» **WHAT IS NEEDED**: Leaving the images behind, copy every line of the records exactly.

» **EXERCISE DATA**:
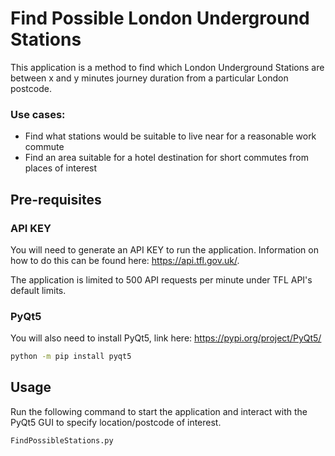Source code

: # Find Possible London Underground Stations

This application is a method to find which London Underground Stations are between x and y minutes journey duration from a particular London postcode.

### Use cases:
* Find what stations would be suitable to live near for a reasonable work commute
* Find an area suitable for a hotel destination for short commutes from places of interest

## Pre-requisites
### API KEY
You will need to generate an API KEY to run the application. Information on how to do this can be found here: https://api.tfl.gov.uk/.

The application is limited to 500 API requests per minute under TFL API's default limits.

### PyQt5
You will also need to install PyQt5, link here: https://pypi.org/project/PyQt5/

```bash
python -m pip install pyqt5
```
## Usage
Run the following command to start the application and interact with the PyQt5 GUI to specify location/postcode of interest.

```bash
FindPossibleStations.py
```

» **RESPONSE**:
Source code

: # Find Possible London Underground Stations

This application is a method to find which London Underground Stations are between x and y minutes journey duration from a particular London postcode.

### Use cases:
* Find what stations would be suitable to live near for a reasonable work commute
* Find an area suitable for a hotel destination for short commutes from places of interest

## Pre-requisites
### API KEY
You will need to generate an API KEY to run the application. Information on how to do this can be found here: https://api.tfl.gov.uk/.

The application is limited to 500 API requests per minute under TFL API's default limits.

### PyQt5
You will also need to install PyQt5, link here: https://pypi.org/project/PyQt5/

```bash
python -m pip install pyqt5
```
## Usage
Run the following command to start the application and interact with the PyQt5 GUI to specify location/postcode of interest.

```bash
FindPossibleStations.py
```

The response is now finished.